• Work order
Extract, from the records beneath this instruction, each line that contains the word "state".

• Record extracts
■ ■ ■ ■
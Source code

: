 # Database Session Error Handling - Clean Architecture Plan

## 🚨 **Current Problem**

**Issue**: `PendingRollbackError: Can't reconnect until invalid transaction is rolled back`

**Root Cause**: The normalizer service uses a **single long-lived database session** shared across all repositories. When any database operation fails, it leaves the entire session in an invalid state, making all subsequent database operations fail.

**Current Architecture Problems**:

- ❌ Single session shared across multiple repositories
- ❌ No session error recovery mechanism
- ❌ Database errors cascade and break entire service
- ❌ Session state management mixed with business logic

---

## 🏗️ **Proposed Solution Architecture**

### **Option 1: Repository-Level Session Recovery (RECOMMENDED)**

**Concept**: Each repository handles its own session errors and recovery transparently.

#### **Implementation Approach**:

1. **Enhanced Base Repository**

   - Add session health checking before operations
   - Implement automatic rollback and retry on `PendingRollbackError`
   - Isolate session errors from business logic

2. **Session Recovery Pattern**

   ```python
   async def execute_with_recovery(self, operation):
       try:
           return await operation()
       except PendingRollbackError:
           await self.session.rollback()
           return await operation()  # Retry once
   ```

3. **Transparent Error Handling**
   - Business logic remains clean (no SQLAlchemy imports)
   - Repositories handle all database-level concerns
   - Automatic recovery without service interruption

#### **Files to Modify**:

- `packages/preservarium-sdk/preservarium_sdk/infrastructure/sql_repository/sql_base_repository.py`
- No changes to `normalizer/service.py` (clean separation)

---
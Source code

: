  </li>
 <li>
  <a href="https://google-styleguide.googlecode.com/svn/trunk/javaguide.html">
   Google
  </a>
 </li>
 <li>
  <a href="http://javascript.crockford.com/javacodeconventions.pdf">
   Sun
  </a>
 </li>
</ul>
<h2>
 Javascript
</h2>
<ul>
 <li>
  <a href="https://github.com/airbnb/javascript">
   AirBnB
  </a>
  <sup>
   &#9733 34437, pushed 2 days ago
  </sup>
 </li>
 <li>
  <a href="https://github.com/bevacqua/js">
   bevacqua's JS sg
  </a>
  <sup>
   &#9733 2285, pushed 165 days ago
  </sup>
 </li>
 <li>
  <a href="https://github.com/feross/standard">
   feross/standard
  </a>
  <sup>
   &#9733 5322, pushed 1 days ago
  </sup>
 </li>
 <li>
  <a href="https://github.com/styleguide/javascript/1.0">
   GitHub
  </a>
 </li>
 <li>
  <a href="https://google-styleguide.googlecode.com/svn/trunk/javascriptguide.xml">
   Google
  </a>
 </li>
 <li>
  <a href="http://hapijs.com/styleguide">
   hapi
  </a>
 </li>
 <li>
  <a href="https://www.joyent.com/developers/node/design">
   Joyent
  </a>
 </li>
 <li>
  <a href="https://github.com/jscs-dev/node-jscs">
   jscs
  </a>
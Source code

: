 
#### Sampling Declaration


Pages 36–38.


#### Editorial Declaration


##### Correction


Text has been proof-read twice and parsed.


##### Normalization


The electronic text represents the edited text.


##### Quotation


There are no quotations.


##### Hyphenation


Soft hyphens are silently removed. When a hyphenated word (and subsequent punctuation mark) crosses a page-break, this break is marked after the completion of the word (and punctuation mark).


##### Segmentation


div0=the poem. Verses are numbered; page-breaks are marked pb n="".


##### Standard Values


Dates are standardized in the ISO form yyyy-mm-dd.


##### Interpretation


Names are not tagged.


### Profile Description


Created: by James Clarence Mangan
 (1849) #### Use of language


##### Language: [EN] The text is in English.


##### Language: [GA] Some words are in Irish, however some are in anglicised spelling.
■ ■ ■ ■
• Reply to the exercise
**Root Cause**: The normalizer service uses a **single long-lived database session** shared across all repositories. When any database operation fails, it leaves the entire session in an invalid state, making all subsequent database operations fail.
- ❌ Session state management mixed with business logic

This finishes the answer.